Top of SUPPLIED RECORDS

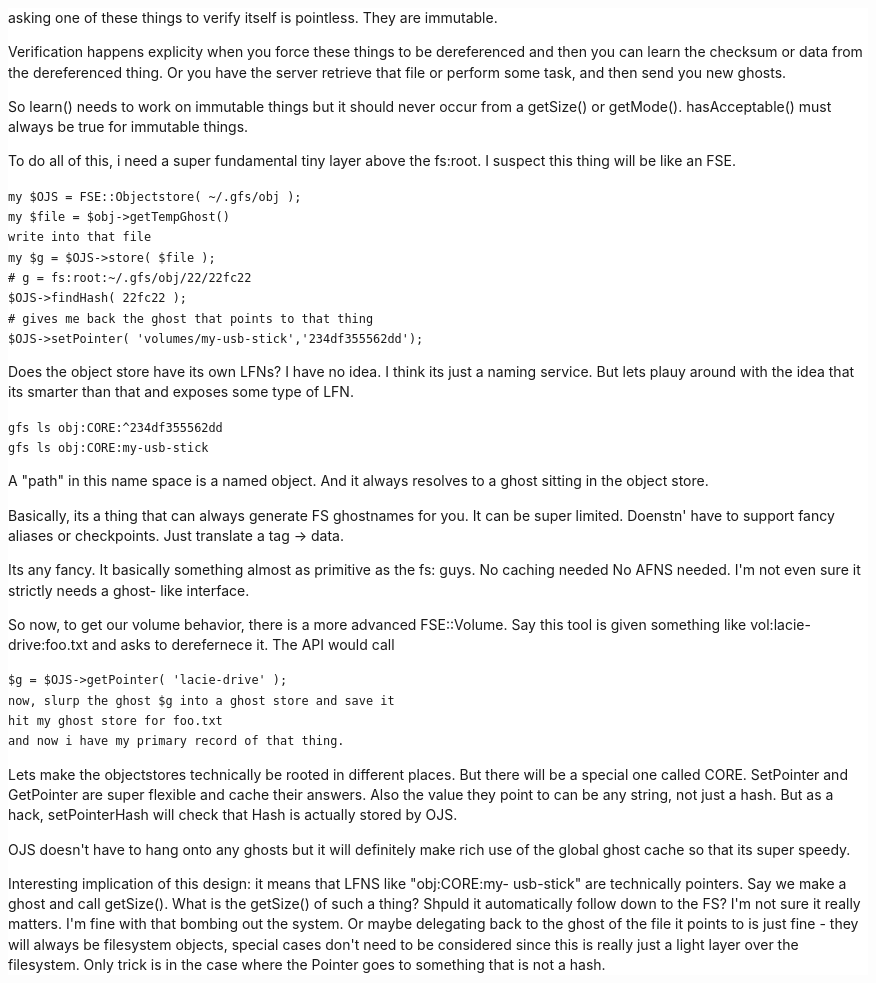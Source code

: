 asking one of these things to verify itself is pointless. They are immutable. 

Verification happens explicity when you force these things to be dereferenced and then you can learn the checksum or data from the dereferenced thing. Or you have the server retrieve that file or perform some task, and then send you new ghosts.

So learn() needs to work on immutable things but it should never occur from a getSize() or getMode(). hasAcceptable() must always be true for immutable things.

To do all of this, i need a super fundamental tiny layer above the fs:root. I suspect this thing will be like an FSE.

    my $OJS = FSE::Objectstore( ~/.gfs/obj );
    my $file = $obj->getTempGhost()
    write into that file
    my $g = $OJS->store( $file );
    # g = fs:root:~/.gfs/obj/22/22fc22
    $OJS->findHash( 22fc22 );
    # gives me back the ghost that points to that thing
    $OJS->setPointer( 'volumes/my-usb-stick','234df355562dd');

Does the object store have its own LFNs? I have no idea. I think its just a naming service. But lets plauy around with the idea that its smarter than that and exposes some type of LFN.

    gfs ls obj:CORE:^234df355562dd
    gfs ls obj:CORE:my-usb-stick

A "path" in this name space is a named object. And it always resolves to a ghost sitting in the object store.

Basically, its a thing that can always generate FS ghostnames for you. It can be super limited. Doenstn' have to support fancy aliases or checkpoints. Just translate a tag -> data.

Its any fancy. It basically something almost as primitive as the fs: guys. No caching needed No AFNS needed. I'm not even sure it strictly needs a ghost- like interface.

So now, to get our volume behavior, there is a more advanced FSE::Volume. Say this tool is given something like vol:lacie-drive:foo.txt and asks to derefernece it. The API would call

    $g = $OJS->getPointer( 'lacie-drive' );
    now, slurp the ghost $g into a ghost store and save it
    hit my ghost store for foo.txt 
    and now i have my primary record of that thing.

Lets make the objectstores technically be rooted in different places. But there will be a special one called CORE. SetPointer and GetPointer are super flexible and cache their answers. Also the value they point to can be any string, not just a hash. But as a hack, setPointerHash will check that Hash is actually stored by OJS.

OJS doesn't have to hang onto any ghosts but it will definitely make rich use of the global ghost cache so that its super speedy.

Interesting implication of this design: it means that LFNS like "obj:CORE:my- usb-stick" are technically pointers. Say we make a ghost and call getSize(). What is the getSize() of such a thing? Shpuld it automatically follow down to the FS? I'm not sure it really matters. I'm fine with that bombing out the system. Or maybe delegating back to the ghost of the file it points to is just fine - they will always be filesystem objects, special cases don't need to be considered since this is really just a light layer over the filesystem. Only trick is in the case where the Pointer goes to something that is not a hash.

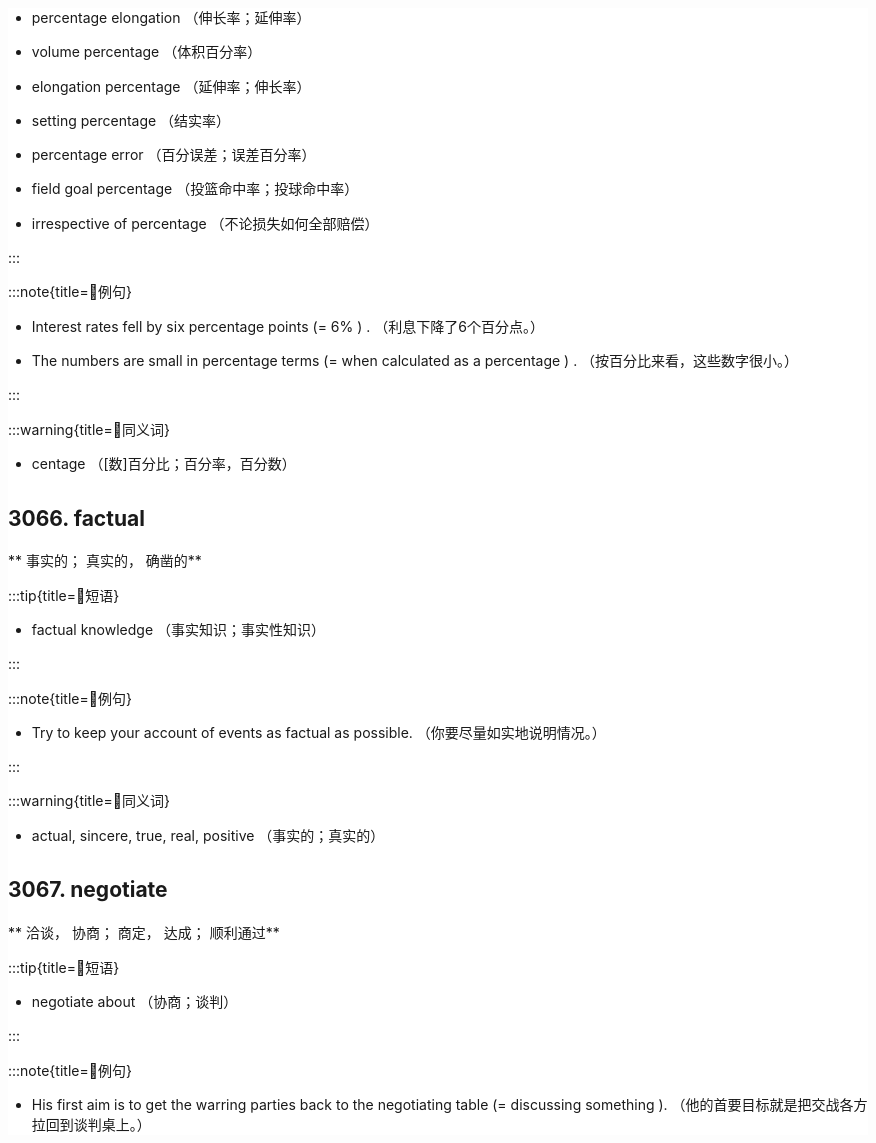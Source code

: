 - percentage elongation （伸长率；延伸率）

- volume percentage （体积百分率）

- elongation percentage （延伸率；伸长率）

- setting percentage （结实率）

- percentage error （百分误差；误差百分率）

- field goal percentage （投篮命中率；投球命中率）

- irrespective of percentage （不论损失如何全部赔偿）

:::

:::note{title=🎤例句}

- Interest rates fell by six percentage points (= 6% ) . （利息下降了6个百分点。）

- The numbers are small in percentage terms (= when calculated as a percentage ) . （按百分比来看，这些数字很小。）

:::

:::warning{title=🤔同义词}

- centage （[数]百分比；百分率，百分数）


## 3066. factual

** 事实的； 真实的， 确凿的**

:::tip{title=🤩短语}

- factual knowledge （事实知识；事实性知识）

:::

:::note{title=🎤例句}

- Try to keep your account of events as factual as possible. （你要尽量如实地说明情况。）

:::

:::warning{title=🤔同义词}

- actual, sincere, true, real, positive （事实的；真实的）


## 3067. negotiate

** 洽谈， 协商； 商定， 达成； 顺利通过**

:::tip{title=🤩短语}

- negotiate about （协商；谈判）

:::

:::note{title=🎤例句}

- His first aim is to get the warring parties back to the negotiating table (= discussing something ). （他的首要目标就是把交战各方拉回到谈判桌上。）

Bottom of SUPPLIED RECORDS

Show, from the entries above, every line that includes the string "true".

So learn() needs to work on immutable things but it should never occur from a getSize() or getMode(). hasAcceptable() must always be true for immutable things.
- actual, sincere, true, real, positive （事实的；真实的）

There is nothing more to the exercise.